■ Task objective: Set down the data again exactly. Pictures are not part of the copy.

[Plain-text document sources]

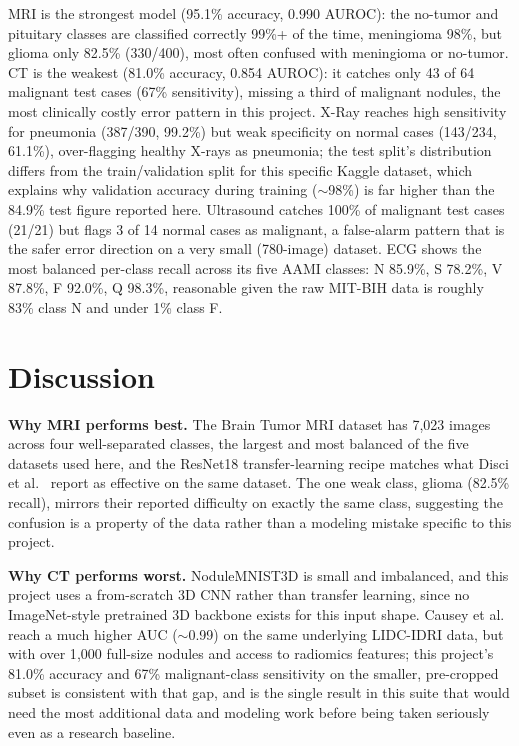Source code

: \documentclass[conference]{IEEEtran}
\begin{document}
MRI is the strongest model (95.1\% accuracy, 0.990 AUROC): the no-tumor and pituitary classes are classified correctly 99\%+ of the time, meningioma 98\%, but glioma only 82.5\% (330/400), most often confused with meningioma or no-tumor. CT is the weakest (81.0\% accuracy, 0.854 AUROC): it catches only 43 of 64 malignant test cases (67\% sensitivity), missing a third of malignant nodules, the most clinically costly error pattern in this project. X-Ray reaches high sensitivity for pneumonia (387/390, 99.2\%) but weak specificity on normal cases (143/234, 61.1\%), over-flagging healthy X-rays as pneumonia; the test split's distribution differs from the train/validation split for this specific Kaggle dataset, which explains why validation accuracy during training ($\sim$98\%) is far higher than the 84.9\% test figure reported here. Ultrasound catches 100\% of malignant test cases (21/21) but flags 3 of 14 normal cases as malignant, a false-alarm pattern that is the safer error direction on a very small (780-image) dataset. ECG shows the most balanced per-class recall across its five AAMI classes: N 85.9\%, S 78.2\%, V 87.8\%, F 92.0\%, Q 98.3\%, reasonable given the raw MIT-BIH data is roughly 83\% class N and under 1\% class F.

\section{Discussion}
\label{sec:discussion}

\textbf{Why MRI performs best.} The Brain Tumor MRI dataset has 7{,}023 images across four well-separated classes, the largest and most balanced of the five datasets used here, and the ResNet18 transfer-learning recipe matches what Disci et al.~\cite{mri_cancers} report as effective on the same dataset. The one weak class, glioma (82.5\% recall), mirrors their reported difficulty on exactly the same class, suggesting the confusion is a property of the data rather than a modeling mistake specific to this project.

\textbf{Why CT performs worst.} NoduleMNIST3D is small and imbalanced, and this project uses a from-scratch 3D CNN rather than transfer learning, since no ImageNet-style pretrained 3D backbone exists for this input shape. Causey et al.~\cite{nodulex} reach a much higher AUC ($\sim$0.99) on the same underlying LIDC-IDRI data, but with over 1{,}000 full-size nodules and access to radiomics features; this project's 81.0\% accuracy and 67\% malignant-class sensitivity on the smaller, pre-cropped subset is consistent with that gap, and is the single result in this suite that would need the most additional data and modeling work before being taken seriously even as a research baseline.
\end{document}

■ Solution to this task:
Source code

: \documentclass[conference]{IEEEtran}
\begin{document}
MRI is the strongest model (95.1\% accuracy, 0.990 AUROC): the no-tumor and pituitary classes are classified correctly 99\%+ of the time, meningioma 98\%, but glioma only 82.5\% (330/400), most often confused with meningioma or no-tumor. CT is the weakest (81.0\% accuracy, 0.854 AUROC): it catches only 43 of 64 malignant test cases (67\% sensitivity), missing a third of malignant nodules, the most clinically costly error pattern in this project. X-Ray reaches high sensitivity for pneumonia (387/390, 99.2\%) but weak specificity on normal cases (143/234, 61.1\%), over-flagging healthy X-rays as pneumonia; the test split's distribution differs from the train/validation split for this specific Kaggle dataset, which explains why validation accuracy during training ($\sim$98\%) is far higher than the 84.9\% test figure reported here. Ultrasound catches 100\% of malignant test cases (21/21) but flags 3 of 14 normal cases as malignant, a false-alarm pattern that is the safer error direction on a very small (780-image) dataset. ECG shows the most balanced per-class recall across its five AAMI classes: N 85.9\%, S 78.2\%, V 87.8\%, F 92.0\%, Q 98.3\%, reasonable given the raw MIT-BIH data is roughly 83\% class N and under 1\% class F.

\section{Discussion}
\label{sec:discussion}

\textbf{Why MRI performs best.} The Brain Tumor MRI dataset has 7{,}023 images across four well-separated classes, the largest and most balanced of the five datasets used here, and the ResNet18 transfer-learning recipe matches what Disci et al.~\cite{mri_cancers} report as effective on the same dataset. The one weak class, glioma (82.5\% recall), mirrors their reported difficulty on exactly the same class, suggesting the confusion is a property of the data rather than a modeling mistake specific to this project.

\textbf{Why CT performs worst.} NoduleMNIST3D is small and imbalanced, and this project uses a from-scratch 3D CNN rather than transfer learning, since no ImageNet-style pretrained 3D backbone exists for this input shape. Causey et al.~\cite{nodulex} reach a much higher AUC ($\sim$0.99) on the same underlying LIDC-IDRI data, but with over 1{,}000 full-size nodules and access to radiomics features; this project's 81.0\% accuracy and 67\% malignant-class sensitivity on the smaller, pre-cropped subset is consistent with that gap, and is the single result in this suite that would need the most additional data and modeling work before being taken seriously even as a research baseline.
\end{document}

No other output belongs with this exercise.